11 March 2013

Monday Book Review - Stasi

I find the DDR/GDR one of the more fascinating Soviet satellites because of its divided nature.  It's what is sometimes called "a natural experiment", though that falsely implies it was by accident that it happened, and gives real insight into what happens when a nation is split in two and given two different regimes.  Reunification has been a difficult and wrenching process precisely because each former country's history has confronted each other's assumptions and world views.  Granted, the western hegemony is winning hands down, but there are uncomfortable truths about capitalism.  The most pernicious and vicious aspect of DDR/GDR history is the infamous Stasi.

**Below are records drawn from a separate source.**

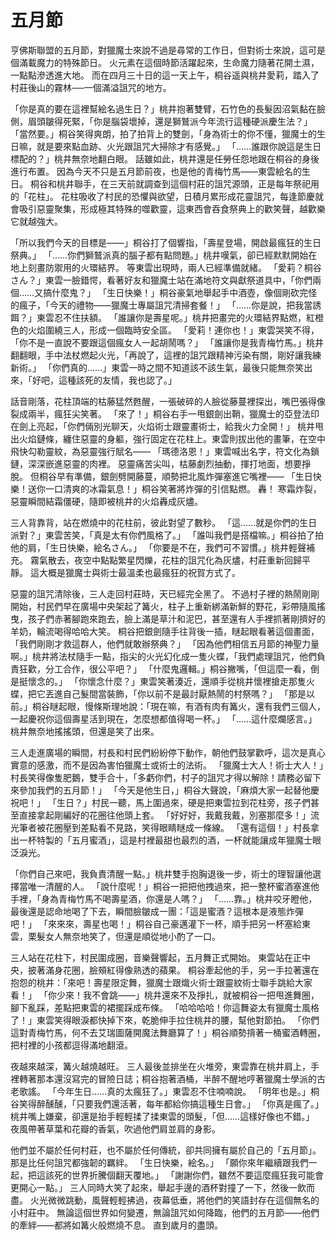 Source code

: # 五月節
亨佛斯聯盟的五月節，對獵魔士來說不過是尋常的工作日，但對術士來說，這可是個滿載魔力的特殊節日。
火元素在這個時節活躍起來，生命魔力隨著花開土濕，一點點滲透進大地。
而在四月三十日的這一天上午，桐谷遥與桃井愛莉，踏入了村莊後山的霧林──一個滿溢詛咒的地方。
  
「你是真的要在這裡幫絵名過生日？」桃井抱著雙臂，石竹色的長髮因沼氣黏在臉側，眉頭皺得死緊，「你是腦袋壞掉，還是獅鷲派今年流行這種硬派慶生法？」
「當然要。」桐谷笑得爽朗，拍了拍背上的雙劍，「身為術士的你不懂，獵魔士的生日嘛，就是要來點血跡、火光跟詛咒大掃除才有感覺。」
「……誰跟你說這是生日標配的？」桃井無奈地翻白眼。
話雖如此，桃井還是任勞任怨地跟在桐谷的身後進行布置。
因為今天不只是五月節前夜，也是他的青梅竹馬——東雲絵名的生日。
桐谷和桃井聯手，在三天前就調查到這個村莊的詛咒源頭，正是每年祭祀用的「花柱」。
花柱吸收了村民的恐懼與欲望，日積月累形成花靈詛咒，每逢節慶就會吸引惡靈聚集，形成極其特殊的噬歡靈，這東西會吞食祭典上的歡笑聲，越歡樂它就越強大。
  
「所以我們今天的目標是——」桐谷打了個響指，「壽星登場，開啟最瘋狂的生日祭典。」
「……你們獅鷲派真的腦子都有點問題。」桃井嘆氣，卻已經默默開始在地上刻畫防禦用的火環結界。
等東雲出現時，兩人已經準備就緒。
「愛莉？桐谷さん？」東雲一臉錯愕，看著好友和獵魔士站在滿地符文與獻祭道具中，「你們兩個……又搞什麼鬼？」
「生日快樂！」桐谷豪氣地舉起手中酒壺，像個剛砍完怪的瘋子，「今天的禮物——獵魔士專屬詛咒清掃套餐！」
「……你是說，把我當誘餌？」東雲忍不住扶額。
「誰讓你是壽星呢。」桃井把畫完的火環結界點燃，紅橙色的火焰圍繞三人，形成一個臨時安全區。
「愛莉！連你也！」東雲哭笑不得，「你不是一直說不要跟這個瘋女人一起胡鬧嗎？」
「誰讓你是我青梅竹馬。」桃井翻翻眼，手中法杖燃起火光，「再說了，這裡的詛咒跟精神污染有關，剛好讓我練新術。」
「你們真的……」東雲一時之間不知道該不該生氣，最後只能無奈笑出來，「好吧，這種該死的友情，我也認了。」
  
話音剛落，花柱頂端的枯藤猛然甦醒，一張破碎的人臉從藤蔓裡探出，嘴巴張得像裂成兩半，瘋狂尖笑著。
「來了！」桐谷右手一甩銀劍出鞘，獵魔士的亞登法印在劍上亮起，「你們倆別光聊天，火焰術士跟靈畫術士，給我火力全開！」
桃井甩出火焰鏈條，纏住惡靈的身軀，強行固定在花柱上。東雲則拔出他的畫筆，在空中飛快勾勒靈紋，為惡靈強行賦名——
「瑪德洛恩！」東雲喊出名字，符文化為鎖鏈，深深嵌進惡靈的肉裡。
惡靈痛苦尖叫，枯藤劇烈抽動，揮打地面，想要掙脫。
但桐谷早有準備，銀劍劈開藤蔓，順勢把北風炸彈塞進它嘴裡——
「生日快樂！送你一口清爽的冰霜氣息！」桐谷笑著將炸彈的引信點燃。
轟！
寒霜炸裂，惡靈瞬間結霜僵硬，隨即被桃井的火焰轟成灰燼。
  
三人背靠背，站在燃燒中的花柱前，彼此對望了數秒。
「這……就是你們的生日派對？」東雲苦笑，「真是太有你們風格了。」
「誰叫我們是搭檔嘛。」桐谷拍了拍他的肩，「生日快樂，絵名さん。」
「你要是不在，我們可不習慣。」桃井輕聲補充。
霧氣散去，夜空中點點繁星閃爍，花柱的詛咒化為灰燼，村莊重新回歸平靜。
這大概是獵魔士與術士最溫柔也最瘋狂的祝賀方式了。
  
惡靈的詛咒清除後，三人走回村莊時，天已經完全黑了。
不過村子裡的熱鬧剛剛開始，村民們早在廣場中央架起了篝火，柱子上重新綁滿新鮮的野花，彩帶隨風搖曳，孩子們赤著腳跑來跑去，臉上滿是草汁和泥巴，甚至還有人手裡抓著剛擠好的羊奶，輪流喝得哈哈大笑。
桐谷把銀劍隨手往背後一插，瞇起眼看著這個畫面，「我們剛剛才救這群人，他們就敢辦祭典？」
「因為他們相信五月節的神聖力量啊。」桃井將法杖隨手一點，指尖的火光幻化成一隻火蝶，「我們處理詛咒，他們負責狂歡，分工合作，很公平吧？」
「什麼鬼邏輯。」桐谷撇嘴，「但這麼一看，倒是挺懷念的。」
「你懷念什麼？」東雲笑著湊近，還順手從桃井懷裡搶走那隻火蝶，把它丟進自己髮間當裝飾，「你以前不是最討厭熱鬧的村祭嗎？」
「那是以前。」桐谷瞇起眼，慢條斯理地說：「現在嘛，有酒有肉有篝火，還有我們三個人，一起慶祝你這個壽星活到現在，怎麼想都值得喝一杯。」
「……這什麼爛感言。」桃井無奈地搖搖頭，但還是笑了出來。
  
三人走進廣場的瞬間，村長和村民們紛紛停下動作，朝他們鼓掌歡呼，這次是真心實意的感激，而不是因為害怕獵魔士或術士的法術。
「獵魔士大人！術士大人！」村長笑得像隻肥鵝，雙手合十，「多虧你們，村子的詛咒才得以解除！請務必留下來參加我們的五月節！」
「今天是他生日，」桐谷大聲說，「麻煩大家一起替他慶祝吧！」
「生日？」村民一聽，馬上圍過來，硬是把東雲拉到花柱旁，孩子們甚至直接拿起剛編好的花圈往他頭上套。
「好好好，我戴我戴，別塞那麼多！」流光筆者被花圈壓到差點看不見路，笑得眼睛瞇成一條線。
「還有這個！」村長拿出一杯特製的「五月蜜酒」，這是村裡最甜也最烈的酒，一杯就能讓成年獵魔士眼泛淚光。
  
「你們自己來吧，我負責清醒一點。」桃井雙手抱胸退後一步，術士的理智讓他選擇當唯一清醒的人。
「說什麼呢！」桐谷一把把他拽過來，把一整杯蜜酒塞進他手裡，「身為青梅竹馬不喝壽星酒，你還是人嗎？」
「……靠。」桃井咬牙瞪他，最後還是認命地喝了下去，瞬間臉皺成一團：「這是蜜酒？這根本是液態炸彈吧！」
「來來來，壽星也喝！」桐谷自己豪邁灌下一杯，順手把另一杯塞給東雲，栗髮女人無奈地笑了，但還是順從地小酌了一口。
  
三人站在花柱下，村民圍成圈，音樂聲響起，五月舞正式開始。
東雲站在正中央，披著滿身花圈，臉頰紅得像熟透的蘋果。
桐谷牽起他的手，另一手拉著還在抱怨的桃井：「來吧！壽星限定舞，獵魔士跟熾火術士跟靈紋術士聯手跳給大家看！」
「你少來！我不會跳——」桃井還來不及掙扎，就被桐谷一把甩進舞圈，腳下亂踩，差點把東雲的裙擺踩成布條。
「哈哈哈哈！你這舞姿太有獵魔士風格了！」東雲笑得眼淚都快掉下來，乾脆伸手拉住桃井的腰，幫他對節拍。
「你們這對青梅竹馬，何不去艾瑞圖薩開魔法舞廳算了！」桐谷順勢揹著一桶蜜酒轉圈，把村裡的小孩都逗得滿地翻滾。
  
夜越來越深，篝火越燒越旺。
三人最後並排坐在火堆旁，東雲靠在桃井肩上，手裡轉著那本還沒寫完的冒險日誌；桐谷抱著酒桶，半醉不醒地哼著獵魔士學派的古老歌謠。
「今年生日……真的太瘋狂了。」東雲忍不住喃喃說。
「明年也是。」桐谷笑得醉醺醺，「只要我們還活著，每年都給你搞這種生日會。」
「你真是瘋了。」桃井嘴上嫌棄，卻還是抬手輕輕揉了揉東雲的頭髮，「但……這樣好像也不錯。」
夜風帶著草葉和花瓣的香氣，吹過他們肩並肩的身影。
  
他們並不屬於任何村莊，也不屬於任何傳統，卻共同擁有屬於自己的「五月節」。
那是比任何詛咒都強韌的羈絆。
「生日快樂，絵名。」
「願你來年繼續跟我們一起，把這該死的世界折騰個翻天覆地。」
「謝謝你們，雖然不要這麼瘋狂我可能會更開心一點。」
三人同時大笑了起來，舉起手邊的酒杯對撞了一下，然後一飲而盡。
火光微微跳動，風聲輕輕拂過，夜幕低垂，將他們的笑語封存在這個無名的小村莊中。
無論這個世界如何變遷，無論詛咒如何降臨，他們的五月節——他們的牽絆——都將如篝火般燃燒不息。
直到歲月的盡頭。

Anna Funder's book Stasiland takes a hard look at what it meant on a personal level to live in a police state.  Germany at the time of the crushing of eastern Europe had a suffocating sense of guilt and the totalitarian state was a well-oiled machine, ready to rumble with whoever took the helm.  Applebaum's book (linked above) is a great introduction to how the Stasi was both a planned attack on Germany society and one of three instruments of control before the DDR even came to existence.  I consider Rosenberg's book an excellent companion to this one in exploring the effects of Stasi on civil life.  Where Funder's work comes in strongest is the tale of Miriam and Julia precisely because it touches on the nuances and subtle (micro-) aggressions of the state on citizens' lives.  Movies like Das Leben der Anderen (The Lives of Others) illustrates this in the story of Christa, but Funder digs deeply into three women who relate their weaknesses and how these accumulated pressures caused something to break inside them as they withstood state pressure. 

In some ways, the author's status as an outsider gives her a pass into the deeper secrets, but there always seems to be a stark division.  She portrays only the main perpetrators (Herr Bock and Von Schnitzler) and accidental victims, which is not inaccurate, but the greater story of the Stasi and its legacy is in those who both perpetuated and were victimized by the system.  Herr Bock is the closest we get to a fallen man, but there is a lack of balance in how these people supported the regime.  They either blatantly confronted it (by design or by accident) or blatantly perpetuated it with no real wavering.  Rosenberg had several anecdotes that captured the pressures that lead to informing and the aching grief over their decision, including a man who informed on his own wife.  The stories that resemble Christa from Das Leben der Anderen, who has dreams and a career, but a black spot on her record.  She withstood pressure and stood up to the men in power, but ultimately caved and killed herself in her remorse.  Those mixed stories are far more common and seldom get the same attention because they seem so ordinary or give a sinister feeling about human dignity.  However, they speak to the level of power the state exerted and how the pressure can mount too high for ordinary people.  I surmise that these stories are not as publicized because we see ourselves in them and do not want to recognize how our own weaknes and compliance.  Not everyone defies an entire system running against them and we laud them precisely because they are so few.  No one dares recognize our capacity to break openly.  Yes, we should live in truth, as Havel cried out, but that also means the truth of our weakness in the face of power.  We cannot lie about the ugly past.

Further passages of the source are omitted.